Return-to-work plans a reminder to 'be human,' consider others
When COVID-19 hit, it took the swift actions and collaborations of heroes among us to get the world to start spinning. That story is no different when it comes to getting the University of Illinois at Urbana-Champaign’s transportation research center, Illinois Center for Transportation, back up and running in the midst of a pandemic.
Meet Greg Renshaw and Uthman Mohamed Ali, who led ICT’s efforts to close the research laboratory temporarily during Gov. J. B. Pritzker’s Stay-at-Home order from March 17 through May 29.
Renshaw and Mohamed Ali, ICT’s senior research engineer and research engineer, respectively, are now tasked with ensuring the safe, staggered return of the center’s faculty, staff and students.
At first, the thought of closing the lab temporarily, for Mohamed Ali, was “scary.”
“There was a lot of confusion regarding what actions the department, university, city, state and federal jurisdictions would take,” he said.
Renshaw couldn’t agree more sharing that the closure was “very ominous.”
“We have never shut down where no one was going to be in the labs,” he said. “Much of our research depends on physical laboratory testing.”
It was time to “switch gears” and “adapt,” Renshaw said.
Mohamed Ali saw many students having to reconsider their thesis plans, faculty reorganizing their projects and staffers moving equipment to work remotely.
“Methods of communicating and analyzing our work became creative and forced us to think about our work in a different light,” Renshaw said of the temporary closure.
Now the two are full steam ahead working vigorously to reopen the lab. This requires developing procedures to consider new-way-of-life factors like social distancing.
“(It’s) scary, or more like worrisome!” Renshaw said. “(It’s) difficult to balance human health and safety with trying to provide necessary resources to continue our physical research testing in the lab.”
Times like these cause Renshaw to pause and speculate: “(Are) we being proactive enough? (Are) we being too cautious?”
“In the end,” he added, “we chose a path that gave us the best opportunity to keep people safe.”
A return-to-work plan requires moving equipment in the lab to ensure social distancing, setting up cleaning stations and even calibrating equipment that went unused for several months.
As for implementation?
“Everyone is adapting well to the changes and adhering to the protocols,” Mohamed Ali said. “Students and researchers keep masks on in common areas, disinfect their stations, work at different stations in a given day (and) schedule lab use a week in advance.”
Renshaw seems to think adapting to this new sense of normal is all about “mindfulness” and “awareness.”
“(We have) to get people thinking about being in the lab with others and not reverting to ‘business as usual’ from before,” he said.
Aside from being flexible, the pandemic has taught the two engineers a great deal.
“For myself, I have gained a better appreciation for being adaptable, how to work through a challenge and view it from multiple perspectives,” Renshaw said.

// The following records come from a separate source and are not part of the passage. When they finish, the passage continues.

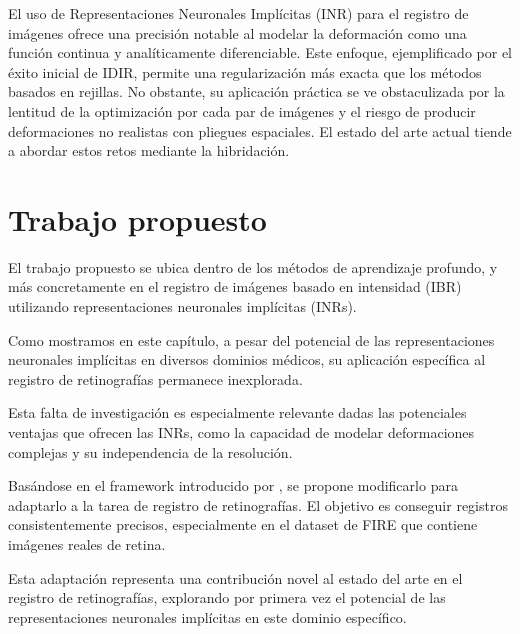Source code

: El uso de Representaciones Neuronales Implícitas (INR) para el registro de imágenes ofrece una precisión notable al modelar la deformación como una función continua y analíticamente diferenciable. Este enfoque, ejemplificado por el éxito inicial de IDIR, permite una regularización más exacta que los métodos basados en rejillas. No obstante, su aplicación práctica se ve obstaculizada por la lentitud de la optimización por cada par de imágenes y el riesgo de producir deformaciones no realistas con pliegues espaciales. El estado del arte actual tiende a abordar estos retos mediante la hibridación.

\section{Trabajo propuesto}
\label{sec:Traballo proposto}

El trabajo propuesto se ubica dentro de los métodos de aprendizaje profundo, y más concretamente en el registro de imágenes basado en intensidad (IBR) utilizando representaciones neuronales implícitas (INRs).

Como mostramos en este capítulo, a pesar del potencial de las representaciones neuronales implícitas en diversos dominios médicos, su aplicación específica al registro de retinografías permanece inexplorada.

Esta falta de investigación es especialmente relevante dadas las potenciales ventajas que ofrecen las INRs, como la capacidad de modelar deformaciones complejas y su independencia de la resolución.

Basándose en el framework introducido por \cite{wolterink2021implicit}, se propone modificarlo para adaptarlo a la tarea de registro de retinografías. El objetivo es conseguir registros consistentemente precisos, especialmente en el dataset de FIRE que contiene imágenes reales de retina.

Esta adaptación representa una contribución novel al estado del arte en el registro de retinografías, explorando por primera vez el potencial de las representaciones neuronales implícitas en este dominio específico.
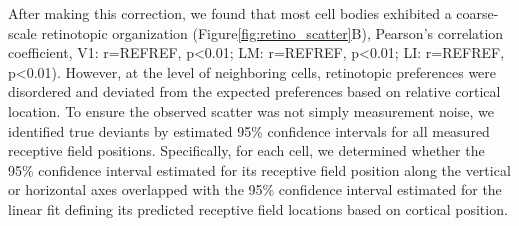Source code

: After making this correction, we found that most cell bodies exhibited a coarse-scale retinotopic organization (Figure\ref{fig:retino_scatter}B), Pearson's correlation coefficient, V1: r=REFREF, p<0.01; LM: r=REFREF, p<0.01; LI: r=REFREF, p<0.01). However, at the level of neighboring cells, retinotopic preferences were disordered and deviated from the expected preferences based on relative cortical location. To ensure the observed scatter was not simply measurement noise, we identified true deviants by estimated 95\% confidence intervals for all measured receptive field positions. Specifically, for each cell, we determined whether the 95\% confidence interval estimated for its receptive field position along the vertical or horizontal axes overlapped with the 95\% confidence interval estimated for the linear fit defining its predicted receptive field locations based on cortical position.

Well, that and “wearing a facemask at work is harder than you think,” he said. “I have so much more appreciation and admiration for our front-line first responders that have been fighting for all of us during this difficult time.”
Mohamed Ali’s takeaway is to simply “appreciate life’s blessings that we so often take for granted.”
As for their advice for others tasked with implementing return-to-work plans?
For Renshaw, it all boils down to consideration for others.
“Step into the shoes and mind frame of those that are about to return,” he said. “What are their fears, worries and concerns? How can we create an atmosphere of security and health while balancing the work needs as well?”
“Be human,” he added, “because the rest of us are human.”